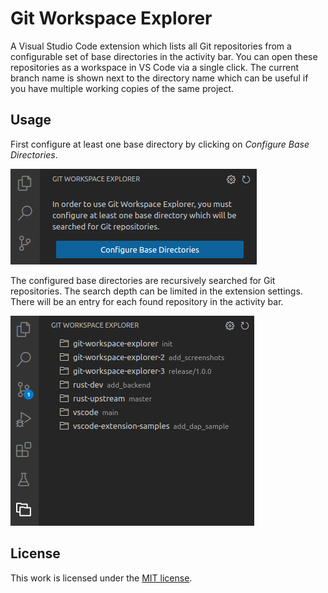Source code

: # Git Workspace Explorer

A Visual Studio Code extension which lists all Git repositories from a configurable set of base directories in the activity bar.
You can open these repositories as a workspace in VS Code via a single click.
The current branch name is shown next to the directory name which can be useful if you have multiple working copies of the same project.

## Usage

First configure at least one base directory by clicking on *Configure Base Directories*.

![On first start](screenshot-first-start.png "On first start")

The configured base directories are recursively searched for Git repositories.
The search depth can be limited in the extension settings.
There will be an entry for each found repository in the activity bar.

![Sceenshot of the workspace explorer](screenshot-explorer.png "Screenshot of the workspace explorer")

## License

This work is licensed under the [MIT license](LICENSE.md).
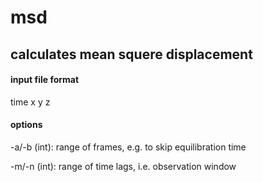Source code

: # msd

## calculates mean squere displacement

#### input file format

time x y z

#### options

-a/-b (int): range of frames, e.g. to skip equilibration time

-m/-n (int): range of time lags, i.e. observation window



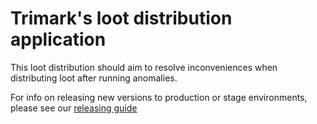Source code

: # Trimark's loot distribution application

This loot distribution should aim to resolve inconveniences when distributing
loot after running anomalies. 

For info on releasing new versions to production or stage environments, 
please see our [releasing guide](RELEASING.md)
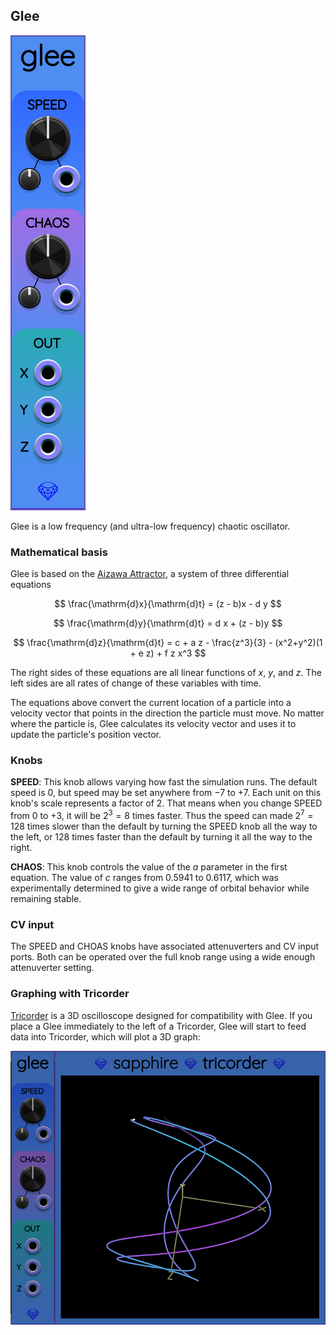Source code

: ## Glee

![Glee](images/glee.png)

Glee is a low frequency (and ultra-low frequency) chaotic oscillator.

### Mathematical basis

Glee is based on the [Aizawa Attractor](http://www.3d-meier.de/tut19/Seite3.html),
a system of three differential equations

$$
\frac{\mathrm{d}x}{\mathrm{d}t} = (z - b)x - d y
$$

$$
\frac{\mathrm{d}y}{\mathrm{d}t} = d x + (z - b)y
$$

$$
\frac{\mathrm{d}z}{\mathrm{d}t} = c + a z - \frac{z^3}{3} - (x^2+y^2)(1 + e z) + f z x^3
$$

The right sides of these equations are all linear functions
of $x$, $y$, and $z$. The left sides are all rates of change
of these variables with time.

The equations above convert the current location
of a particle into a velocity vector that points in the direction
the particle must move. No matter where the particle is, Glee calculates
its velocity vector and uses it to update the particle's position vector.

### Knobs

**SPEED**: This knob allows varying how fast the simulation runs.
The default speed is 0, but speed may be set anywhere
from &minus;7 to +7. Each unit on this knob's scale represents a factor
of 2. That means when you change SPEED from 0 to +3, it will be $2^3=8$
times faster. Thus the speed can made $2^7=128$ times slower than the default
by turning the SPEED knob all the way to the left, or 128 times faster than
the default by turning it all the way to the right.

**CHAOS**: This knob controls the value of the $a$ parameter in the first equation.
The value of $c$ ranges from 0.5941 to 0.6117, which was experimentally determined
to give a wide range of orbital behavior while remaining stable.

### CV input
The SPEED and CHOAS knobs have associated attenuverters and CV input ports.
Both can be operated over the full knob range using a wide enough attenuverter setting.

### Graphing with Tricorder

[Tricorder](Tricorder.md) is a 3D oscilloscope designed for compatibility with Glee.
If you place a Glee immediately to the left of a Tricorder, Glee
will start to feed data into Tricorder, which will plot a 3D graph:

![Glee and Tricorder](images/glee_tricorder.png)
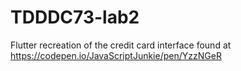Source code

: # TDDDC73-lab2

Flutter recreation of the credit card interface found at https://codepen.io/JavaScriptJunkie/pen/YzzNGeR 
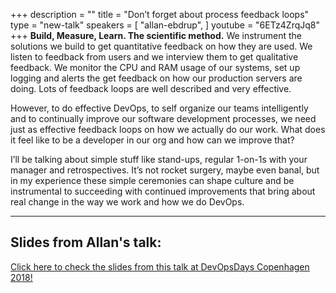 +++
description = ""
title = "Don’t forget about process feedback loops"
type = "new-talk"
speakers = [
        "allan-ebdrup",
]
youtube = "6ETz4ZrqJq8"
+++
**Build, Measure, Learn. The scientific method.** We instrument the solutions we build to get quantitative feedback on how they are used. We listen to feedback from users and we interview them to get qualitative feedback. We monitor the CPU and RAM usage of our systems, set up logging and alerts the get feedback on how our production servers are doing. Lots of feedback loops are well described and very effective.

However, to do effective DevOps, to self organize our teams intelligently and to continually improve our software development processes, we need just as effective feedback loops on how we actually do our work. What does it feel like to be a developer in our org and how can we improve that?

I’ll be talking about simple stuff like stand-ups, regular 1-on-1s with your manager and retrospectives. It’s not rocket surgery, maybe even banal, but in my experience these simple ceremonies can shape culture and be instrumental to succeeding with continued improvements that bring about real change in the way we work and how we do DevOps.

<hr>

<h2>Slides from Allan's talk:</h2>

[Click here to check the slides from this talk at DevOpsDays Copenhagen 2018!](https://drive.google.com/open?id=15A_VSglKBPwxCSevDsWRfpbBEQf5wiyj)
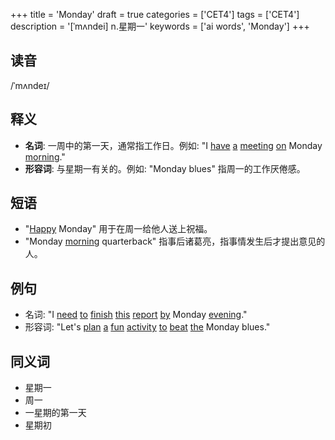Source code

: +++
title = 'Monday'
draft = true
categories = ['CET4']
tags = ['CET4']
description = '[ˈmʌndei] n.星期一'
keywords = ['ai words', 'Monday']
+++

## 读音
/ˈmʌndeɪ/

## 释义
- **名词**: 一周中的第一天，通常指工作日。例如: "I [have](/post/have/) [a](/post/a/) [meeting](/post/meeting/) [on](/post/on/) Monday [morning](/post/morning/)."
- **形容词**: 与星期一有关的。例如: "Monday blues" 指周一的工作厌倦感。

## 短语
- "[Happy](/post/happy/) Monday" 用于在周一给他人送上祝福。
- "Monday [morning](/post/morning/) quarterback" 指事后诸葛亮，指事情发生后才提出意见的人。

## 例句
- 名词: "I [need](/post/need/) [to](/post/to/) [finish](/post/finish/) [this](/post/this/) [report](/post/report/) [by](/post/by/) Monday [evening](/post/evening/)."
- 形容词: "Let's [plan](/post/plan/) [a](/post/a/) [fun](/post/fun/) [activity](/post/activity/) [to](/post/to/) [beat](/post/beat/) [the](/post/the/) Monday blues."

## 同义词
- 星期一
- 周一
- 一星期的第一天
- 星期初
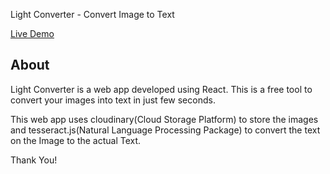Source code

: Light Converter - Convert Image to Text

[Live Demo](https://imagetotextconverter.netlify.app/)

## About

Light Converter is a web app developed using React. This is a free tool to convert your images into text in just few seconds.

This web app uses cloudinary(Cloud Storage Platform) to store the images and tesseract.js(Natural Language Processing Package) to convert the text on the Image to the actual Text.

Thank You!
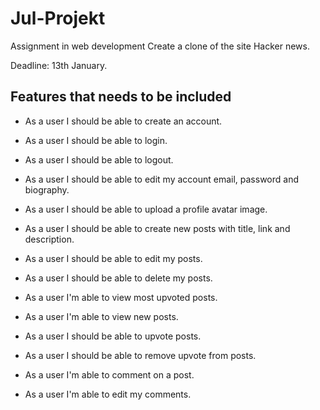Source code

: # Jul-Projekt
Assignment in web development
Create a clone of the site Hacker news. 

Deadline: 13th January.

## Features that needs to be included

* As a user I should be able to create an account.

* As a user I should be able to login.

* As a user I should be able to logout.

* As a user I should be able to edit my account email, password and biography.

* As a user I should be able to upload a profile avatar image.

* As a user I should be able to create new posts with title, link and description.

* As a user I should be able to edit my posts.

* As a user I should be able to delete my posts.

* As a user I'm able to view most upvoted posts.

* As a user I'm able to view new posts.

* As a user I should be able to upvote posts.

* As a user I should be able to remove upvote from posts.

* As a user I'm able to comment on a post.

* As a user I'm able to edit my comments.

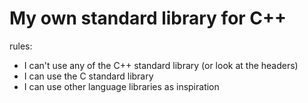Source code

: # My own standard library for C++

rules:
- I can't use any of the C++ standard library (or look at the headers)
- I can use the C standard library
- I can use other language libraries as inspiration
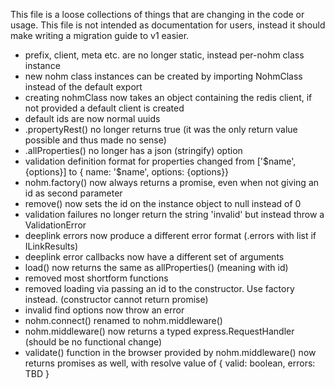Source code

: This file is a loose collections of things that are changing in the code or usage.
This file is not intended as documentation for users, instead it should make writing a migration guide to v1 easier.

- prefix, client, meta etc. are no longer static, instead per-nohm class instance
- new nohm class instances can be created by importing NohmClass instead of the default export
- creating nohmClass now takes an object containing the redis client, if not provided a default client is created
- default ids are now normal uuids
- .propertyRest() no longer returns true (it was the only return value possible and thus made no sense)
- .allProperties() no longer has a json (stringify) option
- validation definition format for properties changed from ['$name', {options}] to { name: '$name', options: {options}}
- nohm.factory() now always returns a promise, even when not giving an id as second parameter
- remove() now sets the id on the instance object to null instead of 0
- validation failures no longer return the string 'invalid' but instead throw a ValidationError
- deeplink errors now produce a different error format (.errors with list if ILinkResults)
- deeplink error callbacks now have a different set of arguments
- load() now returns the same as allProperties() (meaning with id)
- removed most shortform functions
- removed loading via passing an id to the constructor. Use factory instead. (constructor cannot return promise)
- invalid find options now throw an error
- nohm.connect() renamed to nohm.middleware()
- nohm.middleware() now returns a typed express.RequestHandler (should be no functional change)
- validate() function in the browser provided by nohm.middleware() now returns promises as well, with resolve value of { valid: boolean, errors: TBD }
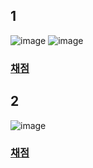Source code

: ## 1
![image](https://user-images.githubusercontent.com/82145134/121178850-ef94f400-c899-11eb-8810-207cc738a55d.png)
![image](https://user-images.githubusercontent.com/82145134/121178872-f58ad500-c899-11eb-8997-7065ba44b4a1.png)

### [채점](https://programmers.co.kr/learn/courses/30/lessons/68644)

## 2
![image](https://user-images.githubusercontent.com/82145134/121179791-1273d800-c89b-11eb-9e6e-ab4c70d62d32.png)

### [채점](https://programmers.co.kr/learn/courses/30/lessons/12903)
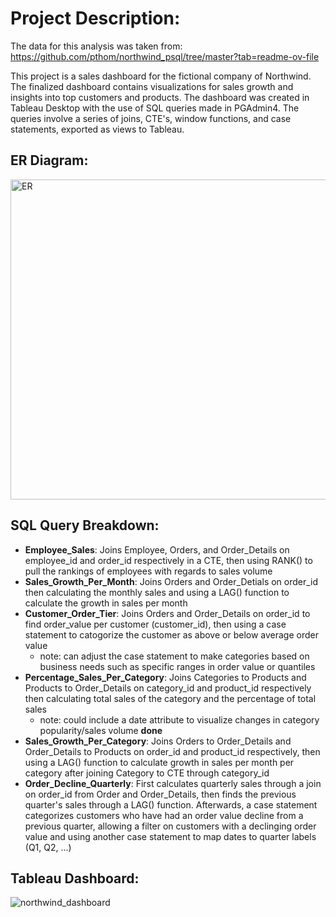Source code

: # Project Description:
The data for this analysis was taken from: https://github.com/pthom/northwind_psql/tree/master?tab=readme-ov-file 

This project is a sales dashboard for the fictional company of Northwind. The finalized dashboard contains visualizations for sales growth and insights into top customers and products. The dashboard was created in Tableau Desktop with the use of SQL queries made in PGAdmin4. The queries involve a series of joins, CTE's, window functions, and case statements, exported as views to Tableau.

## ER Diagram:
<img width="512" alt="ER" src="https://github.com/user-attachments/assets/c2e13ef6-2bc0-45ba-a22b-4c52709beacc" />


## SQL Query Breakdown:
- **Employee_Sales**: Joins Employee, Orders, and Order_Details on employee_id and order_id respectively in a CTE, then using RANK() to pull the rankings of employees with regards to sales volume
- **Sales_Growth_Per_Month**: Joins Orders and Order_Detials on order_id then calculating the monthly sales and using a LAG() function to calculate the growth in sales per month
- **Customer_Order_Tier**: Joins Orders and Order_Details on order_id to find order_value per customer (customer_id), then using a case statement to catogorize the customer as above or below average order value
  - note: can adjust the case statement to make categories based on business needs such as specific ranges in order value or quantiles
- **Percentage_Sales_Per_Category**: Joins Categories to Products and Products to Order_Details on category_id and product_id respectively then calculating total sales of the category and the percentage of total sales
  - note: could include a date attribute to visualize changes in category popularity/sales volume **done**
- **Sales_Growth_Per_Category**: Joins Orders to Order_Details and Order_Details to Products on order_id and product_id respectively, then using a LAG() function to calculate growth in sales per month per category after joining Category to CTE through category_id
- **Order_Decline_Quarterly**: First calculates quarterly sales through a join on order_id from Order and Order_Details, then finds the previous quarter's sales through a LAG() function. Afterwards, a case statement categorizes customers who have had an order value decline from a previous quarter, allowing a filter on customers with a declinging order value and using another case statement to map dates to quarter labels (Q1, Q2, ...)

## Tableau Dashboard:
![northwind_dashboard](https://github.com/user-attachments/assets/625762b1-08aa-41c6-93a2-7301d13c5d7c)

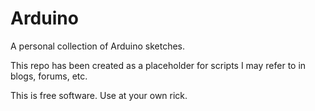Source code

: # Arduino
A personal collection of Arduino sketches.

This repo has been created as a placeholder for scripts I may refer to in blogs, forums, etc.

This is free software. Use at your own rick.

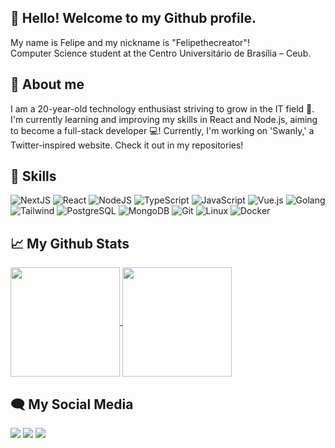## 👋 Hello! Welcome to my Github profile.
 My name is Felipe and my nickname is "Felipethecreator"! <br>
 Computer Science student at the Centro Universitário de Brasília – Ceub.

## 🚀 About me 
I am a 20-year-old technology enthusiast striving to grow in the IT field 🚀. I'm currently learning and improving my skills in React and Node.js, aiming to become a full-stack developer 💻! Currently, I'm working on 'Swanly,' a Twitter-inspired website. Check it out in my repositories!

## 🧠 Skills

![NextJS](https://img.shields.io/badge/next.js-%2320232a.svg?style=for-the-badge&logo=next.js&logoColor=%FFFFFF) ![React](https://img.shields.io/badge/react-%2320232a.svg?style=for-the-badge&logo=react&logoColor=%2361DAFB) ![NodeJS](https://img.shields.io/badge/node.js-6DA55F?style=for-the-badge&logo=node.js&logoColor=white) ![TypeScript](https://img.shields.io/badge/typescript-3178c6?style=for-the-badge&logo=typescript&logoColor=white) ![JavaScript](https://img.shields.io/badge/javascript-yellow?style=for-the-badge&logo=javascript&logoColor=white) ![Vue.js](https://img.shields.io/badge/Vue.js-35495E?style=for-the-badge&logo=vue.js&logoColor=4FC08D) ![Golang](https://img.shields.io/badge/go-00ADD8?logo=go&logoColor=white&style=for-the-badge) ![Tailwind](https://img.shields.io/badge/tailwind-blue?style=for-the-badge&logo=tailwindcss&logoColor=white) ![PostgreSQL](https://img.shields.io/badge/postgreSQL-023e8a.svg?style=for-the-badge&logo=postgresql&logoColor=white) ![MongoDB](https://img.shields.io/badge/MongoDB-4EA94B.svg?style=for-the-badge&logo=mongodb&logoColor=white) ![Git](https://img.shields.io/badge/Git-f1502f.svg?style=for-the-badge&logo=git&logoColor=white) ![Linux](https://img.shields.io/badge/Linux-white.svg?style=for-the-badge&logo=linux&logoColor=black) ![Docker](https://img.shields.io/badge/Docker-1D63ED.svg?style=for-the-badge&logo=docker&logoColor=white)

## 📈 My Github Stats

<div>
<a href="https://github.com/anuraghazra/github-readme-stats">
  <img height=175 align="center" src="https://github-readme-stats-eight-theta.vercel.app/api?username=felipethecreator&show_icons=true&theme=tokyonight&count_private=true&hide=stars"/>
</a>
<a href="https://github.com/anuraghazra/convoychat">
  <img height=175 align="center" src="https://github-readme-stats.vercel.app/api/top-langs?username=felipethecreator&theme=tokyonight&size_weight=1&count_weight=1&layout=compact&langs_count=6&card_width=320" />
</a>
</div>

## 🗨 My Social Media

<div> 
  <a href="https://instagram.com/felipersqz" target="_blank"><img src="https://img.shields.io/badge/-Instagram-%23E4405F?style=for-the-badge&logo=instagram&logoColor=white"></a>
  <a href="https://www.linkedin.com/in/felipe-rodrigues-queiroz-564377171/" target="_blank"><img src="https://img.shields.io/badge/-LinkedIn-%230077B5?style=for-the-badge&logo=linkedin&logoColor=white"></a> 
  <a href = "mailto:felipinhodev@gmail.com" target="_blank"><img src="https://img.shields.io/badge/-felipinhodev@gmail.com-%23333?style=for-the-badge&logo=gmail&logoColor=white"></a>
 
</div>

• [YOUR ASSIGNMENT]:
Copy out the range of lines above starting at the line with "create an account." and ending at the line with "link and description.", exactly and including both.

• [ANSWER SPACE]:
* As a user I should be able to create an account.

* As a user I should be able to login.

* As a user I should be able to logout.

* As a user I should be able to edit my account email, password and biography.

* As a user I should be able to upload a profile avatar image.

* As a user I should be able to create new posts with title, link and description.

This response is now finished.